__Work item__: From the entries, copy every line that carries the string "pour".

__Records for this exercise__:

========================================

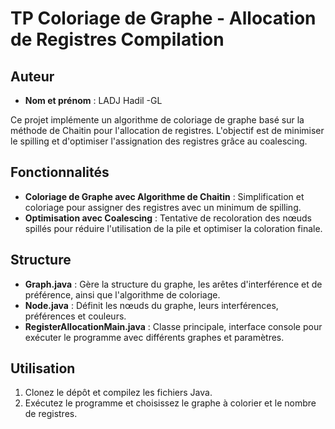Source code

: # TP Coloriage de Graphe - Allocation de Registres Compilation

## Auteur
- **Nom et prénom** : LADJ Hadil -GL

Ce projet implémente un algorithme de coloriage de graphe basé sur la méthode de Chaitin pour l'allocation de registres. L'objectif est de minimiser le spilling et d'optimiser l'assignation des registres grâce au coalescing.

## Fonctionnalités
- **Coloriage de Graphe avec Algorithme de Chaitin** : Simplification et coloriage pour assigner des registres avec un minimum de spilling.
- **Optimisation avec Coalescing** : Tentative de recoloration des nœuds spillés pour réduire l'utilisation de la pile et optimiser la coloration finale.

## Structure
- **Graph.java** : Gère la structure du graphe, les arêtes d'interférence et de préférence, ainsi que l'algorithme de coloriage.
- **Node.java** : Définit les nœuds du graphe, leurs interférences, préférences et couleurs.
- **RegisterAllocationMain.java** : Classe principale, interface console pour exécuter le programme avec différents graphes et paramètres.

## Utilisation
1. Clonez le dépôt et compilez les fichiers Java.
2. Exécutez le programme et choisissez le graphe à colorier et le nombre de registres.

========================================

__Reply to the task__:
Ce projet implémente un algorithme de coloriage de graphe basé sur la méthode de Chaitin pour l'allocation de registres. L'objectif est de minimiser le spilling et d'optimiser l'assignation des registres grâce au coalescing.
- **Coloriage de Graphe avec Algorithme de Chaitin** : Simplification et coloriage pour assigner des registres avec un minimum de spilling.
- **Optimisation avec Coalescing** : Tentative de recoloration des nœuds spillés pour réduire l'utilisation de la pile et optimiser la coloration finale.
- **RegisterAllocationMain.java** : Classe principale, interface console pour exécuter le programme avec différents graphes et paramètres.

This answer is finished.